Anpassung der innerstaatlichen Rechtsvorschriften an die Normen der Internationalen Konvention zum Schutz aller Personen vor dem Verschwindenlassen, einschließlich der Verpflichtung, Verschwindenlassen ausdrücklich als Straftatbestand zu definieren
(Menschenrechtsrat, Allgemeines Periodisches Überprüfungsverfahren, 2013, A/HRC/24/9, Ziff. 124.34)*, angenommen durch Deutschland, 2013, A/HRC/24/9/Add.1)



Der Ausschuss empfiehlt dem Vertragsstaat, die notwendigen gesetzgeberischen Maßnahmen einzuleiten zwecks Regelung eines eigenen, der Definition in Artikel 2 des Abkommens entsprechenden Straftatbestands des Verschwindenlassens; er empfiehlt zudem, dass der Straftatbestand ein angemessenes Strafmaß umfasst, welches die besondere Schwere des Delikts berücksichtigt; im Einklang mit Artikel 6 Absatz 1(a) des Abkommens empfiehlt er außerdem, den Versuch eines Verschwindenlassens unter Strafe zu stellen.
(UN-Ausschuss über das Verschwindenlassen, 2014, CED/C/DEU/CO/1, Ziff. 8)



Der Ausschuss fordert den Vertragsstaat auf, im Wege der Regelung des eigenen Straftatbestandes die durch Artikel 7 Absatz 2 des Abkommens vorgesehenen besonderen Strafmilderungs- bzw. –schärfungsgründe mit aufzunehmen. Er empfiehlt zudem, dass der Vertragsstaat sicherstellt, dass Strafmilderungsgründe in keinem Fall eine angemessene Bestrafung verhindern. Darüber hinaus fordert der Ausschuss den Vertragsstaat auf, dafür Sorge zu tragen, dass der Straftatbestand des Verschwindenlassens nach seiner Einführung keiner gesetzlichen Einschränkung unterworfen wird, und falls doch, empfiehlt der Ausschuss, dass der Vertragsstaat gewährleistet, dass die einschränkende Norm gemäß Artikel 8 des Abkommens von Dauer ist, mit der besonderen Schwere des Delikts im Verhältnis steht und unter Berücksichtigung des Verschwindenlassens als Dauerdelikt erst mit der Beendigung des Delikts Geltung beansprucht.
UN-Ausschuss über das Verschwindenlassen, 2014, CED/C/DEU/CO/1, Ziff. 9)

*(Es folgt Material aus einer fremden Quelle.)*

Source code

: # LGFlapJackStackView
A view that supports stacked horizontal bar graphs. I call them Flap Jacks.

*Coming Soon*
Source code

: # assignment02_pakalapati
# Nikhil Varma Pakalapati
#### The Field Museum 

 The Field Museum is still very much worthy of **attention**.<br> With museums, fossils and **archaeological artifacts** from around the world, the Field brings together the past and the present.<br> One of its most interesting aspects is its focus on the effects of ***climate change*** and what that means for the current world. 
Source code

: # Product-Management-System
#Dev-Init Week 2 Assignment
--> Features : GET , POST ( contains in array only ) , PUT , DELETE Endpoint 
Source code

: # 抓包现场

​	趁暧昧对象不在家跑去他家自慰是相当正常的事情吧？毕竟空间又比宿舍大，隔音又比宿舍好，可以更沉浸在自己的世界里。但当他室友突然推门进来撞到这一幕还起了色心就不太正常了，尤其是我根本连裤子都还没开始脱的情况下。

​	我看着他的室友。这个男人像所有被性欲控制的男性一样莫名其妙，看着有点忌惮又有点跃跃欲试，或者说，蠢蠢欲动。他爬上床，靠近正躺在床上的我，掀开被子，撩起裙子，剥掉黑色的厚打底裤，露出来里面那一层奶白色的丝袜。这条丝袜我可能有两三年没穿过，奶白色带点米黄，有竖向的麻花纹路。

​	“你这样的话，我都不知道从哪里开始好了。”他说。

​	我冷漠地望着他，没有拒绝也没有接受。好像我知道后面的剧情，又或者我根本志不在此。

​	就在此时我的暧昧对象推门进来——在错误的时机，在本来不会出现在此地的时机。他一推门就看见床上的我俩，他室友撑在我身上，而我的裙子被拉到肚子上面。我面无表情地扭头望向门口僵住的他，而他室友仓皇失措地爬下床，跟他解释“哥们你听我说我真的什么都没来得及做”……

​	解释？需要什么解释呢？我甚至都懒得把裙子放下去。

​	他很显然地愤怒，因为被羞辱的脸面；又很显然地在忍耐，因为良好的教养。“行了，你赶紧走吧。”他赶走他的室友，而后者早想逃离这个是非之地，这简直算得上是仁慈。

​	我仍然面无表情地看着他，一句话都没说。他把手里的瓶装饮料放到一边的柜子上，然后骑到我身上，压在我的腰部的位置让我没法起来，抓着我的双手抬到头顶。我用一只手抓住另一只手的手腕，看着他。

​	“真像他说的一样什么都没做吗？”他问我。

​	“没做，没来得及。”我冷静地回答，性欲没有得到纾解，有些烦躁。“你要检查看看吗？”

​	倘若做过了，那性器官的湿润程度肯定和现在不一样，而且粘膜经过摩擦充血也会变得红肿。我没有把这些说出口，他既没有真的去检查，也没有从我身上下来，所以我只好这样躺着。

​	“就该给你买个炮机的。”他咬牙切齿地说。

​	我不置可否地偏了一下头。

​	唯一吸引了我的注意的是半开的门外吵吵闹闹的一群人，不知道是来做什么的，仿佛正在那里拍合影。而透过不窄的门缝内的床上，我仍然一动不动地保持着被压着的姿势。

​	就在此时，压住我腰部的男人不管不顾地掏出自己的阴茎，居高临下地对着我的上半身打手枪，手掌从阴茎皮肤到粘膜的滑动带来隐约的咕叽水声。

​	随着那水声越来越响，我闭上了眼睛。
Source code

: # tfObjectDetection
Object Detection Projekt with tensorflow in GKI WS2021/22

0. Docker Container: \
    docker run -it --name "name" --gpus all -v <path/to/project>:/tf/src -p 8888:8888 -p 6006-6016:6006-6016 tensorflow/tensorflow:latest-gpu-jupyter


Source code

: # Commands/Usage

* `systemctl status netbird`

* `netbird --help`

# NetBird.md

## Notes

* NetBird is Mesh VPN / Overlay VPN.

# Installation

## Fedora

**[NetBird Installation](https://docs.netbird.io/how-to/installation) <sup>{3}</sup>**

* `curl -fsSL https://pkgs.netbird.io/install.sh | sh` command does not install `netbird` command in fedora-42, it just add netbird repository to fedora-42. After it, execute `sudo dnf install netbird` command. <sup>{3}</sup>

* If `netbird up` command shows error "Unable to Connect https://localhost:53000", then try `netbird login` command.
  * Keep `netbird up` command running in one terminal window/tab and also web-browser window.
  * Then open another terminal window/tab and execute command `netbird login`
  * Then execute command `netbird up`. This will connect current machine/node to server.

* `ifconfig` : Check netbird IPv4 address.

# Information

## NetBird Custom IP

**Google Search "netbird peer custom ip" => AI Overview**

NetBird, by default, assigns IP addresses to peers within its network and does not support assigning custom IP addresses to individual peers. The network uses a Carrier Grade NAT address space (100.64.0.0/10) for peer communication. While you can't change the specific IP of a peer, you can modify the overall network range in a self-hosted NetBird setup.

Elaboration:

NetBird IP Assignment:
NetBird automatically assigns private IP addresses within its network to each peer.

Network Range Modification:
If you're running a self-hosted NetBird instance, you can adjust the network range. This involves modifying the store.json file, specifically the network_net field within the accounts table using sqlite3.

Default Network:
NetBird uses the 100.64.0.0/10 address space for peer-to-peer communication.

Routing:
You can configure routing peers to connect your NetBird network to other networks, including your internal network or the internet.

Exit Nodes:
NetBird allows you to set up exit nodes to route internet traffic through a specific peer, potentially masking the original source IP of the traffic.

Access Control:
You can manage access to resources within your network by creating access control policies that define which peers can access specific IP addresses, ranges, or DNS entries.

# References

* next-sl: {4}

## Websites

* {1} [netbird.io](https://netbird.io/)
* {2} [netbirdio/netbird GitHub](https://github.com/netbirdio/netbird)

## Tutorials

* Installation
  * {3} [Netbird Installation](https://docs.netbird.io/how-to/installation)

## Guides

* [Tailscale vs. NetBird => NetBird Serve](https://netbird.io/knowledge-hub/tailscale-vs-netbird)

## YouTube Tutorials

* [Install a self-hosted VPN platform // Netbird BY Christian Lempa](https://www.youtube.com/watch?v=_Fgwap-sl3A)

Der Ausschuss erinnert den Vertragsstaat an seine Verpflichtung zu sämtlichen Vorwürfen rechtswidriger Verbringungen oder Überstellungen mit Bezug zum Bundesgebiet effektive Ermittlungen anzustellen und dabei sämtliche Behörden und deren Angehörige, die in irgendeiner Weise involviert gewesen sein könnten, unabhängig von ihrer Staatszugehörigkeit, in die Ermittlungen einzubeziehen. Der Ausschuss empfiehlt dem Vertragsstaat, diejenigen politischen Vorgaben und Entscheidungen, die zu einer Verletzung der Rechte betroffener Personen beigetragen und diesen Personen dabei rechtlichen Schutz, verwehrt haben könnten, einer Überprüfung zu unterziehen. Er empfiehlt des Weiteren, dass jegliche Kooperation mit Drittstaaten im Hinblick auf Terrorismusbekämpfung von der strikten Einhaltung internationaler Verpflichtungen aus Menschenrechtsabkommen abhängig gemacht wird.
UN-Ausschuss über das Verschwindenlassen, 2014, CED/C/DEU/CO/1, Ziff. 13)



Der Ausschuss empfiehlt dem Vertragsstaat sicher zu stellen, dass er unter allen Umständen die ihm zur Verfügung stehenden, geeigneten Maßnahmen trifft, damit Opfer von Verschwindenlassen wirksam von ihrem Recht auf Wiedergutmachung gemäß Artikel 24 des Abkommens Gebrauch machen können.
UN-Ausschuss über das Verschwindenlassen, 2014, CED/C/DEU/CO/1, Ziff. 25)



Der Ausschuss fordert den Vertragsstaat auf, eine Änderung der Gesetzeslage dahingehend zu überprüfen, dass spezifische gesetzliche Bestimmungen eingeführt werden, die ein Verfahren zur Erlangung einer offiziellen Vermissterklärung aufgrund von Verschwindenlassen regelt, welches die rechtliche Situation verschwundener Personen und ihrer Angehörigen mit Blick auf soziale Sicherheit, finanzielle Angelegenheiten, Familienrecht und Eigentumsrechte angemessen behandelt.
UN-Ausschuss über das Verschwindenlassen, 2014, CED/C/DEU/CO/1, Ziff. 27)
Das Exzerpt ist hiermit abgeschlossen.